→ **RECORDS**
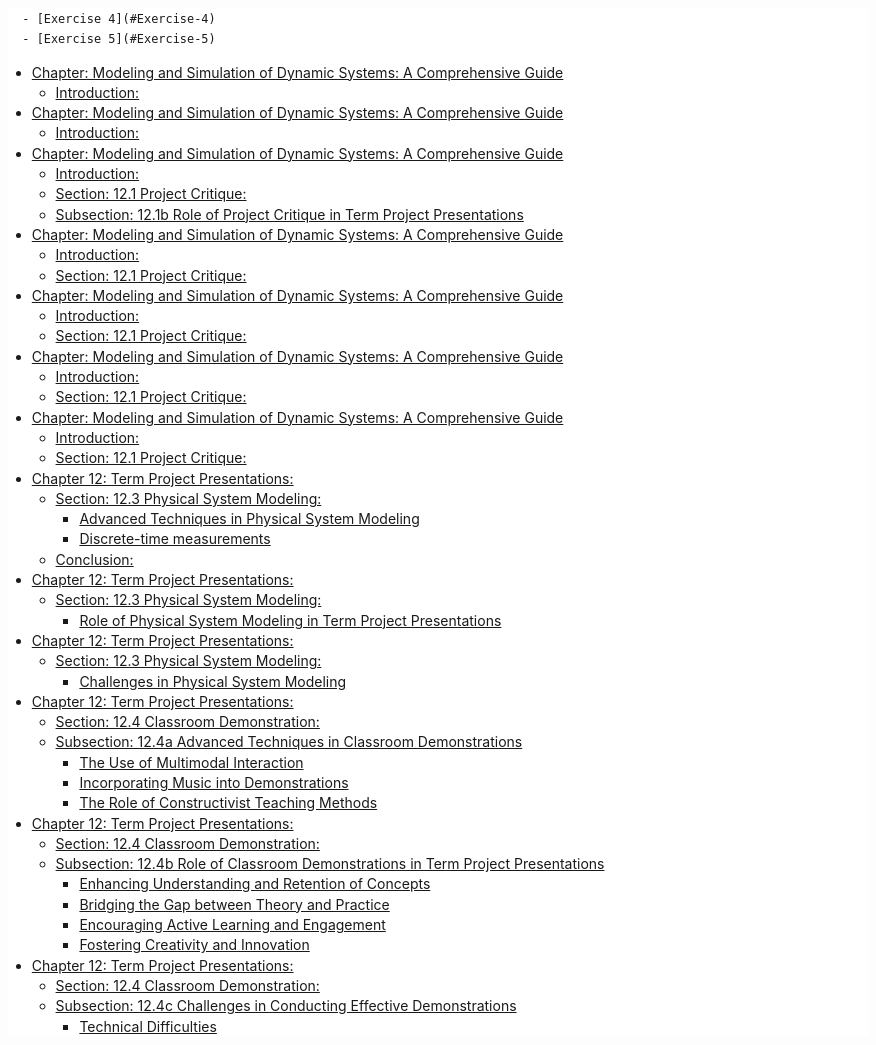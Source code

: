       - [Exercise 4](#Exercise-4)
      - [Exercise 5](#Exercise-5)
  - [Chapter: Modeling and Simulation of Dynamic Systems: A Comprehensive Guide](#Chapter:-Modeling-and-Simulation-of-Dynamic-Systems:-A-Comprehensive-Guide)
    - [Introduction:](#Introduction:)
  - [Chapter: Modeling and Simulation of Dynamic Systems: A Comprehensive Guide](#Chapter:-Modeling-and-Simulation-of-Dynamic-Systems:-A-Comprehensive-Guide)
    - [Introduction:](#Introduction:)
  - [Chapter: Modeling and Simulation of Dynamic Systems: A Comprehensive Guide](#Chapter:-Modeling-and-Simulation-of-Dynamic-Systems:-A-Comprehensive-Guide)
    - [Introduction:](#Introduction:)
    - [Section: 12.1 Project Critique:](#Section:-12.1-Project-Critique:)
    - [Subsection: 12.1b Role of Project Critique in Term Project Presentations](#Subsection:-12.1b-Role-of-Project-Critique-in-Term-Project-Presentations)
  - [Chapter: Modeling and Simulation of Dynamic Systems: A Comprehensive Guide](#Chapter:-Modeling-and-Simulation-of-Dynamic-Systems:-A-Comprehensive-Guide)
    - [Introduction:](#Introduction:)
    - [Section: 12.1 Project Critique:](#Section:-12.1-Project-Critique:)
  - [Chapter: Modeling and Simulation of Dynamic Systems: A Comprehensive Guide](#Chapter:-Modeling-and-Simulation-of-Dynamic-Systems:-A-Comprehensive-Guide)
    - [Introduction:](#Introduction:)
    - [Section: 12.1 Project Critique:](#Section:-12.1-Project-Critique:)
  - [Chapter: Modeling and Simulation of Dynamic Systems: A Comprehensive Guide](#Chapter:-Modeling-and-Simulation-of-Dynamic-Systems:-A-Comprehensive-Guide)
    - [Introduction:](#Introduction:)
    - [Section: 12.1 Project Critique:](#Section:-12.1-Project-Critique:)
  - [Chapter: Modeling and Simulation of Dynamic Systems: A Comprehensive Guide](#Chapter:-Modeling-and-Simulation-of-Dynamic-Systems:-A-Comprehensive-Guide)
    - [Introduction:](#Introduction:)
    - [Section: 12.1 Project Critique:](#Section:-12.1-Project-Critique:)
  - [Chapter 12: Term Project Presentations:](#Chapter-12:-Term-Project-Presentations:)
    - [Section: 12.3 Physical System Modeling:](#Section:-12.3-Physical-System-Modeling:)
      - [Advanced Techniques in Physical System Modeling](#Advanced-Techniques-in-Physical-System-Modeling)
      - [Discrete-time measurements](#Discrete-time-measurements)
    - [Conclusion:](#Conclusion:)
  - [Chapter 12: Term Project Presentations:](#Chapter-12:-Term-Project-Presentations:)
    - [Section: 12.3 Physical System Modeling:](#Section:-12.3-Physical-System-Modeling:)
      - [Role of Physical System Modeling in Term Project Presentations](#Role-of-Physical-System-Modeling-in-Term-Project-Presentations)
  - [Chapter 12: Term Project Presentations:](#Chapter-12:-Term-Project-Presentations:)
    - [Section: 12.3 Physical System Modeling:](#Section:-12.3-Physical-System-Modeling:)
      - [Challenges in Physical System Modeling](#Challenges-in-Physical-System-Modeling)
  - [Chapter 12: Term Project Presentations:](#Chapter-12:-Term-Project-Presentations:)
    - [Section: 12.4 Classroom Demonstration:](#Section:-12.4-Classroom-Demonstration:)
    - [Subsection: 12.4a Advanced Techniques in Classroom Demonstrations](#Subsection:-12.4a-Advanced-Techniques-in-Classroom-Demonstrations)
      - [The Use of Multimodal Interaction](#The-Use-of-Multimodal-Interaction)
      - [Incorporating Music into Demonstrations](#Incorporating-Music-into-Demonstrations)
      - [The Role of Constructivist Teaching Methods](#The-Role-of-Constructivist-Teaching-Methods)
  - [Chapter 12: Term Project Presentations:](#Chapter-12:-Term-Project-Presentations:)
    - [Section: 12.4 Classroom Demonstration:](#Section:-12.4-Classroom-Demonstration:)
    - [Subsection: 12.4b Role of Classroom Demonstrations in Term Project Presentations](#Subsection:-12.4b-Role-of-Classroom-Demonstrations-in-Term-Project-Presentations)
      - [Enhancing Understanding and Retention of Concepts](#Enhancing-Understanding-and-Retention-of-Concepts)
      - [Bridging the Gap between Theory and Practice](#Bridging-the-Gap-between-Theory-and-Practice)
      - [Encouraging Active Learning and Engagement](#Encouraging-Active-Learning-and-Engagement)
      - [Fostering Creativity and Innovation](#Fostering-Creativity-and-Innovation)
  - [Chapter 12: Term Project Presentations:](#Chapter-12:-Term-Project-Presentations:)
    - [Section: 12.4 Classroom Demonstration:](#Section:-12.4-Classroom-Demonstration:)
    - [Subsection: 12.4c Challenges in Conducting Effective Demonstrations](#Subsection:-12.4c-Challenges-in-Conducting-Effective-Demonstrations)
      - [Technical Difficulties](#Technical-Difficulties)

→ **REQUIRED WORK**
Wherever the word "Subsection" occurs in the data, copy that whole line.

→ **RESPONSE TO THE EXERCISE**
    - [Subsection: 12.1b Role of Project Critique in Term Project Presentations](#Subsection:-12.1b-Role-of-Project-Critique-in-Term-Project-Presentations)
    - [Subsection: 12.4a Advanced Techniques in Classroom Demonstrations](#Subsection:-12.4a-Advanced-Techniques-in-Classroom-Demonstrations)
    - [Subsection: 12.4b Role of Classroom Demonstrations in Term Project Presentations](#Subsection:-12.4b-Role-of-Classroom-Demonstrations-in-Term-Project-Presentations)
    - [Subsection: 12.4c Challenges in Conducting Effective Demonstrations](#Subsection:-12.4c-Challenges-in-Conducting-Effective-Demonstrations)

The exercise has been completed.